PLA2-Triggered Release of Drugs from Self-Assembled Lipid Tubules for Arthritis Treatments.

Abstract

Environment-responsive drug delivery is a promising approach for tailoring the drug release in drug therapy. In this study, we develop lipid tubules by the self-assembly of 1,2-bis(tricosa-10,12-diynoyl)-sn-glycero-3-phosphocholine (DC8,9PC). These lipid tubules are capable of encapsulating hydrophobic dexamethasone (Dex) and hydrophilic dexamethasone sodium phosphate (DSP) simultaneously. In vitro studies show that the lipid tubules can be internalized by cells with no significant toxicity.

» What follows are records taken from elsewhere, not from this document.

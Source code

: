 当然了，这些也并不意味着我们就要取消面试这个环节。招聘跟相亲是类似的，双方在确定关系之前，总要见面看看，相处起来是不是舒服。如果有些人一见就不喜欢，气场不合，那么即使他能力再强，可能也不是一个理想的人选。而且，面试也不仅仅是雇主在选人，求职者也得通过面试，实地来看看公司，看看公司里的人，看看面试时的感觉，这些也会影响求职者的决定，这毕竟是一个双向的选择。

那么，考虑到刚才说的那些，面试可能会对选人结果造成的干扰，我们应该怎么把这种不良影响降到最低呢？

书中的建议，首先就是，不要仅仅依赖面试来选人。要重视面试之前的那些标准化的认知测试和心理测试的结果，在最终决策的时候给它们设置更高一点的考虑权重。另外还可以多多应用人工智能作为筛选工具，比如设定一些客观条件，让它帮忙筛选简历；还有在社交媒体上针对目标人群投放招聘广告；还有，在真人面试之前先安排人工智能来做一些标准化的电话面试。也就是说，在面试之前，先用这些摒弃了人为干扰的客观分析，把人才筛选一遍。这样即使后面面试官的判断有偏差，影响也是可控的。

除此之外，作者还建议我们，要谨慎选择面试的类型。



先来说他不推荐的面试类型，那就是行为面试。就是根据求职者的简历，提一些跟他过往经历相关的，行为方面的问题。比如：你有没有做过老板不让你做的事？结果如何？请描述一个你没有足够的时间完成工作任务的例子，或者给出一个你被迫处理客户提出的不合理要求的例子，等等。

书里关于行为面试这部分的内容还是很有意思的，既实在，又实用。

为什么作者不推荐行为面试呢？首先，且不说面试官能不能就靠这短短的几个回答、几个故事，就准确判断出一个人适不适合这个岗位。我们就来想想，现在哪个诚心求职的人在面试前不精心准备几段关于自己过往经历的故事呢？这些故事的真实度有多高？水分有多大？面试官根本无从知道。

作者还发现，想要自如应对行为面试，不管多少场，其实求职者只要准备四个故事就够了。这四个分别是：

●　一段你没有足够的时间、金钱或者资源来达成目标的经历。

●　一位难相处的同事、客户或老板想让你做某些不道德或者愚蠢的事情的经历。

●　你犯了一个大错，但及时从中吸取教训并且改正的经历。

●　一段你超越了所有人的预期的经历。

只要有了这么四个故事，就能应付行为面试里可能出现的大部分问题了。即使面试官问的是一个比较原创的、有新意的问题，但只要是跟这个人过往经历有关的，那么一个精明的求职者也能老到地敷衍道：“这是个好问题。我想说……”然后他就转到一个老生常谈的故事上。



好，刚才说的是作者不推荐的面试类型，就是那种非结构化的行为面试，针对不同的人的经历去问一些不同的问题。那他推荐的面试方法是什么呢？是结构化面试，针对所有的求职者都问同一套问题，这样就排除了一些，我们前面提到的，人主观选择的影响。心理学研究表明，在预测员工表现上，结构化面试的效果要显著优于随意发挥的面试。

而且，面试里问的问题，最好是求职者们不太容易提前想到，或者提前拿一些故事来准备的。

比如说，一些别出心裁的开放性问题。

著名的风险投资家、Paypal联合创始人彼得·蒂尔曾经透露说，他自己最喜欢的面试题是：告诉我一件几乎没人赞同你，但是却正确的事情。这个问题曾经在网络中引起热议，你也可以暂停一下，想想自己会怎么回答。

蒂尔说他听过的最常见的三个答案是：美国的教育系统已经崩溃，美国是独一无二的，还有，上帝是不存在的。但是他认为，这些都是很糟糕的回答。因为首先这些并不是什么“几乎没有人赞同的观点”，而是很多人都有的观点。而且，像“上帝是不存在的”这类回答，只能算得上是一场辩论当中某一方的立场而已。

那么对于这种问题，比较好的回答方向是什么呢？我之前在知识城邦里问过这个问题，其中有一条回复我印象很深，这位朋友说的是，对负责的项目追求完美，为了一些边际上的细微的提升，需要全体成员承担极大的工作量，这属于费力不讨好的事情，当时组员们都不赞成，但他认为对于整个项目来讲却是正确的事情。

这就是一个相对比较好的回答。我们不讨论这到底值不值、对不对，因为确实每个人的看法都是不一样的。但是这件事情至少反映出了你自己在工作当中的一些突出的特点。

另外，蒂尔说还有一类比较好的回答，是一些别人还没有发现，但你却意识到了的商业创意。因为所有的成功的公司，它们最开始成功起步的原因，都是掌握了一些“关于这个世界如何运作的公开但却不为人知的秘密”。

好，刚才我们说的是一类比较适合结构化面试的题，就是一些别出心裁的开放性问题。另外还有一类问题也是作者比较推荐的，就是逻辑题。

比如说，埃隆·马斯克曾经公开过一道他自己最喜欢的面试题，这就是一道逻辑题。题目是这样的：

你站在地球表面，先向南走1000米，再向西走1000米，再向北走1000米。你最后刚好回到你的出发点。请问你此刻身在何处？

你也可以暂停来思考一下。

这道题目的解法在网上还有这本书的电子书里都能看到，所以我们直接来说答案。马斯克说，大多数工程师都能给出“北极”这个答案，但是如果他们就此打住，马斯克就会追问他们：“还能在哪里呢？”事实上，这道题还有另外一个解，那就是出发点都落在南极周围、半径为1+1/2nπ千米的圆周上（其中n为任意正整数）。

We find that phospholipase (PLA2) is able to slowly digest the lipid tubules and trigger the sustained release of Dex and DSP. After being subcutaneously administrated to the inflammatory sites of arthritic rats, we show that a single dose of drug-loaded lipid tubules can remarkably inhibit the degree of joint swelling at the inflammatory sites and suppress the content of proinflammatory cytokines in inflamed tissues for a long time by this sustained release of both Dex and DSP triggered by the highly expressed PLA2 at the inflamed sites. Our results highlight the potential of using PLA2-responsive lipid tubules as on-demand carriers for treating inflammatory diseases.